■ What the task requires ■
Reproduce the entries exactly.

■ Input ■
--- START ---

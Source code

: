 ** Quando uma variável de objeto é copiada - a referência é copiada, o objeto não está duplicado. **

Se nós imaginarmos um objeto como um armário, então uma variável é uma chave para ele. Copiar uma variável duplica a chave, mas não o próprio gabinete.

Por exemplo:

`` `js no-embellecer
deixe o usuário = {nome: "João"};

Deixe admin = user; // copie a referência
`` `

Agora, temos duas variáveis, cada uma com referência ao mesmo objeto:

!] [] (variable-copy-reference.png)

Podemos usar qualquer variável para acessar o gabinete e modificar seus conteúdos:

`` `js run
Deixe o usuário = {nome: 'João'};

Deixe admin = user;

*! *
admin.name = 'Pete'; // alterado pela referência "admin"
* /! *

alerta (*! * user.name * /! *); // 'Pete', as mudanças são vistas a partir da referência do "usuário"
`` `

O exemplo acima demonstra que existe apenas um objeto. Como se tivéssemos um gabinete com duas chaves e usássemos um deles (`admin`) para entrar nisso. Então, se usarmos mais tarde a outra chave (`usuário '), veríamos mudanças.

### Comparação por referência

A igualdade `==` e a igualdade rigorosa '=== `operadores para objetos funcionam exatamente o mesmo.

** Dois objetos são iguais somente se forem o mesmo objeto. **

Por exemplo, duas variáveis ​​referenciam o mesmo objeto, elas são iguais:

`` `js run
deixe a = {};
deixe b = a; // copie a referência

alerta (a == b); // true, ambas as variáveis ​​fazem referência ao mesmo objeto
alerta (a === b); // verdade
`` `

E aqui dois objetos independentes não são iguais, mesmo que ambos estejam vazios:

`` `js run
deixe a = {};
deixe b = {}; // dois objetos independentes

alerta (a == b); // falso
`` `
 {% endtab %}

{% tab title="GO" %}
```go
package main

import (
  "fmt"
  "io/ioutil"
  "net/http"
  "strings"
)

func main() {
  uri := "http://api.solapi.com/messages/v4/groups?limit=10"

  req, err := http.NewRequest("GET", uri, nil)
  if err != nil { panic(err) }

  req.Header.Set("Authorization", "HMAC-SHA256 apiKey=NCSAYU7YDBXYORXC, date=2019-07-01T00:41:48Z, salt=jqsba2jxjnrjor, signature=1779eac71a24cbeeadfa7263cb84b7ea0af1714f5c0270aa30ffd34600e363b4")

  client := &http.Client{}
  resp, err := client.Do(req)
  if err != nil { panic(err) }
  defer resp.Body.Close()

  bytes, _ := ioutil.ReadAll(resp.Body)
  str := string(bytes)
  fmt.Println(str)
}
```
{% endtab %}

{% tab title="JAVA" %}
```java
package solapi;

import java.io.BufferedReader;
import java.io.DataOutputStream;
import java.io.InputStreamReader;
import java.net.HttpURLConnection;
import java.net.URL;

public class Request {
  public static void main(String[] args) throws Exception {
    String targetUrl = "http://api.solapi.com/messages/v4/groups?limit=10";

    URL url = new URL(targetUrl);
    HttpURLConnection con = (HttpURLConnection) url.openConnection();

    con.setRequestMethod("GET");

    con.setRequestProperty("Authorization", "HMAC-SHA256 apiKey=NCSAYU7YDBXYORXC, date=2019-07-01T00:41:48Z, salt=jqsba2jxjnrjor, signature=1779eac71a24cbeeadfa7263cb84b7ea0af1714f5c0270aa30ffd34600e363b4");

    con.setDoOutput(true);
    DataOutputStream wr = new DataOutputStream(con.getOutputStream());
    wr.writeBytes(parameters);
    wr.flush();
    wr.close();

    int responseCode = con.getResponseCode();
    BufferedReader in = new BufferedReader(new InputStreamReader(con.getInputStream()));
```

--- END ---

■ Solution ■
Source code

: ** Quando uma variável de objeto é copiada - a referência é copiada, o objeto não está duplicado. **

Se nós imaginarmos um objeto como um armário, então uma variável é uma chave para ele. Copiar uma variável duplica a chave, mas não o próprio gabinete.

Por exemplo:

`` `js no-embellecer
deixe o usuário = {nome: "João"};

Deixe admin = user; // copie a referência
`` `

Agora, temos duas variáveis, cada uma com referência ao mesmo objeto:

!] [] (variable-copy-reference.png)

Podemos usar qualquer variável para acessar o gabinete e modificar seus conteúdos:

`` `js run
Deixe o usuário = {nome: 'João'};

Deixe admin = user;

*! *
admin.name = 'Pete'; // alterado pela referência "admin"
* /! *

alerta (*! * user.name * /! *); // 'Pete', as mudanças são vistas a partir da referência do "usuário"
`` `

O exemplo acima demonstra que existe apenas um objeto. Como se tivéssemos um gabinete com duas chaves e usássemos um deles (`admin`) para entrar nisso. Então, se usarmos mais tarde a outra chave (`usuário '), veríamos mudanças.

### Comparação por referência

A igualdade `==` e a igualdade rigorosa '=== `operadores para objetos funcionam exatamente o mesmo.

** Dois objetos são iguais somente se forem o mesmo objeto. **

Por exemplo, duas variáveis ​​referenciam o mesmo objeto, elas são iguais:

`` `js run
deixe a = {};
deixe b = a; // copie a referência

alerta (a == b); // true, ambas as variáveis ​​fazem referência ao mesmo objeto
alerta (a === b); // verdade
`` `

E aqui dois objetos independentes não são iguais, mesmo que ambos estejam vazios:

`` `js run
deixe a = {};
deixe b = {}; // dois objetos independentes

alerta (a == b); // falso
`` `
 {% endtab %}

{% tab title="GO" %}
```go
package main

import (
  "fmt"
  "io/ioutil"
  "net/http"
  "strings"
)

func main() {
  uri := "http://api.solapi.com/messages/v4/groups?limit=10"

  req, err := http.NewRequest("GET", uri, nil)
  if err != nil { panic(err) }

  req.Header.Set("Authorization", "HMAC-SHA256 apiKey=NCSAYU7YDBXYORXC, date=2019-07-01T00:41:48Z, salt=jqsba2jxjnrjor, signature=1779eac71a24cbeeadfa7263cb84b7ea0af1714f5c0270aa30ffd34600e363b4")

  client := &http.Client{}
  resp, err := client.Do(req)
  if err != nil { panic(err) }
  defer resp.Body.Close()

  bytes, _ := ioutil.ReadAll(resp.Body)
  str := string(bytes)
  fmt.Println(str)
}
```
{% endtab %}

{% tab title="JAVA" %}
```java
package solapi;

import java.io.BufferedReader;
import java.io.DataOutputStream;
import java.io.InputStreamReader;
import java.net.HttpURLConnection;
import java.net.URL;

public class Request {
  public static void main(String[] args) throws Exception {
    String targetUrl = "http://api.solapi.com/messages/v4/groups?limit=10";

    URL url = new URL(targetUrl);
    HttpURLConnection con = (HttpURLConnection) url.openConnection();

    con.setRequestMethod("GET");

    con.setRequestProperty("Authorization", "HMAC-SHA256 apiKey=NCSAYU7YDBXYORXC, date=2019-07-01T00:41:48Z, salt=jqsba2jxjnrjor, signature=1779eac71a24cbeeadfa7263cb84b7ea0af1714f5c0270aa30ffd34600e363b4");

    con.setDoOutput(true);
    DataOutputStream wr = new DataOutputStream(con.getOutputStream());
    wr.writeBytes(parameters);
    wr.flush();
    wr.close();

    int responseCode = con.getResponseCode();
    BufferedReader in = new BufferedReader(new InputStreamReader(con.getInputStream()));
```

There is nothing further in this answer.